ACTIVITY
Each line below must be transcribed exactly, and no picture may appear in the transcription.

DATA TO USE
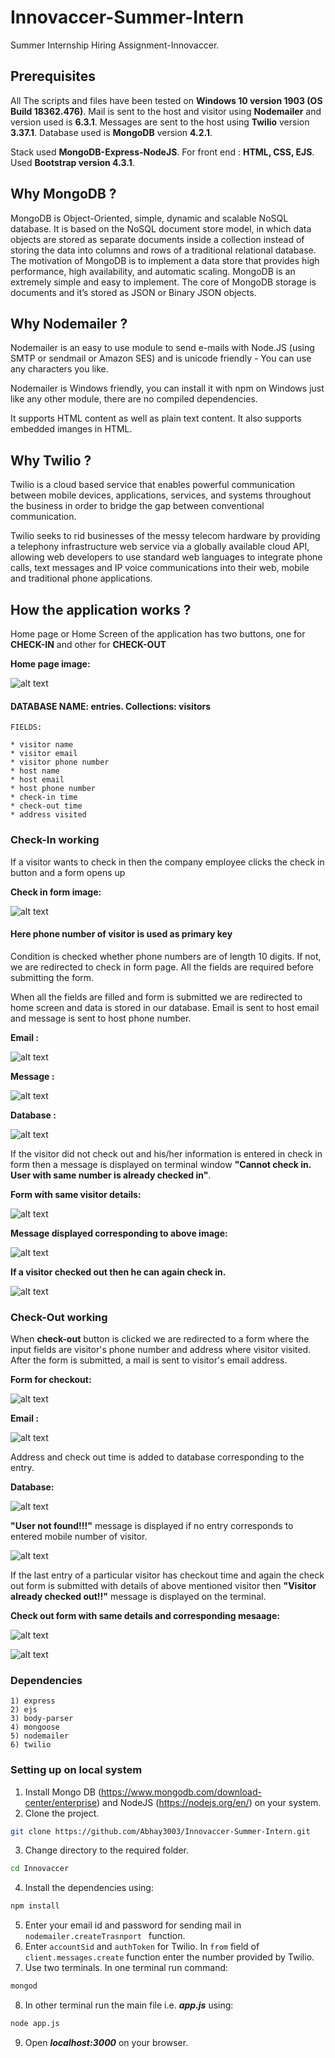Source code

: # Innovaccer-Summer-Intern
Summer Internship Hiring Assignment-Innovaccer.

## Prerequisites

All The scripts and files have been tested on **Windows 10 version 1903 (OS Build 18362.476)**.
Mail is sent to the host and visitor using **Nodemailer** and version used is **6.3.1**. Messages are sent to the host using **Twilio** version **3.37.1**. Database used is **MongoDB** version **4.2.1**.

Stack used **MongoDB-Express-NodeJS**.
For front end : **HTML, CSS, EJS**.
Used **Bootstrap version 4.3.1**.  



## Why MongoDB ? 

MongoDB is Object-Oriented, simple, dynamic and scalable NoSQL database. It is based on the NoSQL document store model, in which data objects are stored as separate documents inside a collection instead of storing the data into columns and rows of a traditional relational database. The motivation of MongoDB is to implement a data store that provides high performance, high availability, and automatic scaling. MongoDB is an extremely simple and easy  to implement. The core of MongoDB storage is documents and it’s stored as  JSON or Binary JSON objects.


## Why Nodemailer ? 

Nodemailer is an easy to use module to send e-mails with Node.JS (using SMTP or sendmail or Amazon SES) and is unicode friendly - You can use any characters you like. 

Nodemailer is Windows friendly, you can install it with npm on Windows just like any other module, there are no compiled dependencies.

It supports HTML content as well as plain text content. It also supports embedded imanges in HTML.

## Why Twilio ? 

Twilio is a cloud based service that enables powerful communication between mobile devices, applications, services, and systems throughout the business in order to bridge the gap between conventional communication.

Twilio seeks to rid businesses of the messy telecom hardware by providing a telephony infrastructure web service via a globally available cloud API, allowing web developers to use standard web languages to integrate phone calls, text messages and IP voice communications into their web, mobile and traditional phone applications.



## How the application works ? 

Home page or Home Screen of the application has two buttons, one for **CHECK-IN** and other for **CHECK-OUT** 

**Home page image:**

![alt text](https://github.com/Abhay3003/Innovaccer-Summer-Intern/blob/master/Images%20innovaccer/homescreen.PNG?raw=true)

#### **DATABASE NAME: entries. Collections: visitors**

```
FIELDS:

* visitor name
* visitor email
* visitor phone number 
* host name 
* host email
* host phone number
* check-in time
* check-out time
* address visited
```


### Check-In working

If a visitor wants to check in then the company employee clicks the check in button and a form opens up 

**Check in form image:**

![alt text](https://github.com/Abhay3003/Innovaccer-Summer-Intern/blob/master/Images%20innovaccer/Form%20filled.PNG)

#### **Here phone number of visitor is used as primary key**

Condition is checked whether phone numbers are of length 10 digits. If not, we are redirected to check in form page. All the fields are required before submitting the form.

When all the fields are filled and form is submitted we are redirected to home screen and data is stored in our database. Email is sent to host email and message is sent to host phone number.

**Email :**

![alt text](https://github.com/Abhay3003/Innovaccer-Summer-Intern/blob/master/Images%20innovaccer/emailcheckin.PNG)

**Message :**

![alt text](https://github.com/Abhay3003/Innovaccer-Summer-Intern/blob/master/Images%20innovaccer/message%20check%20in.PNG)

**Database :**

![alt text](https://github.com/Abhay3003/Innovaccer-Summer-Intern/blob/master/Images%20innovaccer/dtabaseaftercheckin.PNG)

If the visitor did not check out and his/her information is entered in check in form then a message is displayed on terminal window **"Cannot check in. User with same number is already checked in"**.

**Form with same visitor details:**

![alt text](https://github.com/Abhay3003/Innovaccer-Summer-Intern/blob/master/Images%20innovaccer/cannotcheckinform.PNG)

**Message displayed corresponding to above image:**

![alt text](https://github.com/Abhay3003/Innovaccer-Summer-Intern/blob/master/Images%20innovaccer/cannotcheckinmssg.PNG)

**If a visitor checked out then he can again check in.**

![alt text](https://github.com/Abhay3003/Innovaccer-Summer-Intern/blob/master/Images%20innovaccer/Checkin%20then%20check%20in%20again%20working.PNG)

### Check-Out working

When **check-out** button is clicked we are redirected to a form where the input fields are visitor's phone number and address where visitor visited. After the form is submitted, a mail is sent to visitor's email address. 

**Form for checkout:**

![alt text](https://github.com/Abhay3003/Innovaccer-Summer-Intern/blob/master/Images%20innovaccer/Checkout%20form.PNG)

**Email :**

![alt text](https://github.com/Abhay3003/Innovaccer-Summer-Intern/blob/master/Images%20innovaccer/check%20out%20mail.PNG)

Address and check out time is added to database corresponding to the entry. 

**Database:**

![alt text](https://github.com/Abhay3003/Innovaccer-Summer-Intern/blob/master/Images%20innovaccer/check%20out%20databse%20.PNG)

**"User not found!!!"** message is displayed if no entry corresponds to entered mobile number of visitor. 
 
![alt text](https://github.com/Abhay3003/Innovaccer-Summer-Intern/blob/master/Images%20innovaccer/user%20not%20found%20check%20out.PNG)

If the last entry of a particular visitor has checkout time and again the check out form is submitted with details of above mentioned visitor then **"Visitor already checked out!!"** message is displayed on the terminal. 

**Check out form with same details and corresponding mesaage:** 

![alt text](https://github.com/Abhay3003/Innovaccer-Summer-Intern/blob/master/Images%20innovaccer/same%20details%20filled%20in%20cout%20form.PNG)

![alt text](https://github.com/Abhay3003/Innovaccer-Summer-Intern/blob/master/Images%20innovaccer/visitor%20already%20cout.PNG)

### Dependencies 


```
1) express
2) ejs
3) body-parser
4) mongoose
5) nodemailer
6) twilio

```

### Setting up on local system


1) Install Mongo DB (https://www.mongodb.com/download-center/enterprise) and NodeJS (https://nodejs.org/en/) on your system.
2) Clone the project.

```bash
git clone https://github.com/Abhay3003/Innovaccer-Summer-Intern.git
```
3) Change directory to the required folder. 

```bash
cd Innovaccer
```
4) Install the dependencies using:
```bash
npm install
```
5) Enter your email id and password for sending mail in ``nodemailer.createTrasnport `` function.
6) Enter ``accountSid`` and ``authToken`` for Twilio. In ``from`` field of ``client.messages.create`` function enter the number provided by Twilio. 
7) Use two terminals. In one terminal run command:
 ```bash
mongod
``` 
8) In other terminal run the main file i.e. ***app.js*** using:
```bash
node app.js
```
9) Open ***localhost:3000*** on your browser.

RESPONSE TO THE TASK
Source code

: # Innovaccer-Summer-Intern
Summer Internship Hiring Assignment-Innovaccer.

## Prerequisites

All The scripts and files have been tested on **Windows 10 version 1903 (OS Build 18362.476)**.
Mail is sent to the host and visitor using **Nodemailer** and version used is **6.3.1**. Messages are sent to the host using **Twilio** version **3.37.1**. Database used is **MongoDB** version **4.2.1**.

Stack used **MongoDB-Express-NodeJS**.
For front end : **HTML, CSS, EJS**.
Used **Bootstrap version 4.3.1**.  



## Why MongoDB ? 

MongoDB is Object-Oriented, simple, dynamic and scalable NoSQL database. It is based on the NoSQL document store model, in which data objects are stored as separate documents inside a collection instead of storing the data into columns and rows of a traditional relational database. The motivation of MongoDB is to implement a data store that provides high performance, high availability, and automatic scaling. MongoDB is an extremely simple and easy  to implement. The core of MongoDB storage is documents and it’s stored as  JSON or Binary JSON objects.


## Why Nodemailer ? 

Nodemailer is an easy to use module to send e-mails with Node.JS (using SMTP or sendmail or Amazon SES) and is unicode friendly - You can use any characters you like. 

Nodemailer is Windows friendly, you can install it with npm on Windows just like any other module, there are no compiled dependencies.

It supports HTML content as well as plain text content. It also supports embedded imanges in HTML.

## Why Twilio ? 

Twilio is a cloud based service that enables powerful communication between mobile devices, applications, services, and systems throughout the business in order to bridge the gap between conventional communication.

Twilio seeks to rid businesses of the messy telecom hardware by providing a telephony infrastructure web service via a globally available cloud API, allowing web developers to use standard web languages to integrate phone calls, text messages and IP voice communications into their web, mobile and traditional phone applications.



## How the application works ? 

Home page or Home Screen of the application has two buttons, one for **CHECK-IN** and other for **CHECK-OUT** 

**Home page image:**

![alt text](https://github.com/Abhay3003/Innovaccer-Summer-Intern/blob/master/Images%20innovaccer/homescreen.PNG?raw=true)

#### **DATABASE NAME: entries. Collections: visitors**

```
FIELDS:

* visitor name
* visitor email
* visitor phone number 
* host name 
* host email
* host phone number
* check-in time
* check-out time
* address visited
```


### Check-In working

If a visitor wants to check in then the company employee clicks the check in button and a form opens up 

**Check in form image:**

![alt text](https://github.com/Abhay3003/Innovaccer-Summer-Intern/blob/master/Images%20innovaccer/Form%20filled.PNG)

#### **Here phone number of visitor is used as primary key**

Condition is checked whether phone numbers are of length 10 digits. If not, we are redirected to check in form page. All the fields are required before submitting the form.

When all the fields are filled and form is submitted we are redirected to home screen and data is stored in our database. Email is sent to host email and message is sent to host phone number.

**Email :**

![alt text](https://github.com/Abhay3003/Innovaccer-Summer-Intern/blob/master/Images%20innovaccer/emailcheckin.PNG)

**Message :**

![alt text](https://github.com/Abhay3003/Innovaccer-Summer-Intern/blob/master/Images%20innovaccer/message%20check%20in.PNG)

**Database :**

![alt text](https://github.com/Abhay3003/Innovaccer-Summer-Intern/blob/master/Images%20innovaccer/dtabaseaftercheckin.PNG)

If the visitor did not check out and his/her information is entered in check in form then a message is displayed on terminal window **"Cannot check in. User with same number is already checked in"**.

**Form with same visitor details:**

![alt text](https://github.com/Abhay3003/Innovaccer-Summer-Intern/blob/master/Images%20innovaccer/cannotcheckinform.PNG)

**Message displayed corresponding to above image:**

![alt text](https://github.com/Abhay3003/Innovaccer-Summer-Intern/blob/master/Images%20innovaccer/cannotcheckinmssg.PNG)

**If a visitor checked out then he can again check in.**

![alt text](https://github.com/Abhay3003/Innovaccer-Summer-Intern/blob/master/Images%20innovaccer/Checkin%20then%20check%20in%20again%20working.PNG)

### Check-Out working

When **check-out** button is clicked we are redirected to a form where the input fields are visitor's phone number and address where visitor visited. After the form is submitted, a mail is sent to visitor's email address. 

**Form for checkout:**

![alt text](https://github.com/Abhay3003/Innovaccer-Summer-Intern/blob/master/Images%20innovaccer/Checkout%20form.PNG)

**Email :**

![alt text](https://github.com/Abhay3003/Innovaccer-Summer-Intern/blob/master/Images%20innovaccer/check%20out%20mail.PNG)

Address and check out time is added to database corresponding to the entry. 

**Database:**

![alt text](https://github.com/Abhay3003/Innovaccer-Summer-Intern/blob/master/Images%20innovaccer/check%20out%20databse%20.PNG)

**"User not found!!!"** message is displayed if no entry corresponds to entered mobile number of visitor. 
 
![alt text](https://github.com/Abhay3003/Innovaccer-Summer-Intern/blob/master/Images%20innovaccer/user%20not%20found%20check%20out.PNG)

If the last entry of a particular visitor has checkout time and again the check out form is submitted with details of above mentioned visitor then **"Visitor already checked out!!"** message is displayed on the terminal. 

**Check out form with same details and corresponding mesaage:** 

![alt text](https://github.com/Abhay3003/Innovaccer-Summer-Intern/blob/master/Images%20innovaccer/same%20details%20filled%20in%20cout%20form.PNG)

![alt text](https://github.com/Abhay3003/Innovaccer-Summer-Intern/blob/master/Images%20innovaccer/visitor%20already%20cout.PNG)

### Dependencies 


```
1) express
2) ejs
3) body-parser
4) mongoose
5) nodemailer
6) twilio

```

### Setting up on local system


1) Install Mongo DB (https://www.mongodb.com/download-center/enterprise) and NodeJS (https://nodejs.org/en/) on your system.
2) Clone the project.

```bash
git clone https://github.com/Abhay3003/Innovaccer-Summer-Intern.git
```
3) Change directory to the required folder. 

```bash
cd Innovaccer
```
4) Install the dependencies using:
```bash
npm install
```
5) Enter your email id and password for sending mail in ``nodemailer.createTrasnport `` function.
6) Enter ``accountSid`` and ``authToken`` for Twilio. In ``from`` field of ``client.messages.create`` function enter the number provided by Twilio. 
7) Use two terminals. In one terminal run command:
 ```bash
mongod
``` 
8) In other terminal run the main file i.e. ***app.js*** using:
```bash
node app.js
```
9) Open ***localhost:3000*** on your browser.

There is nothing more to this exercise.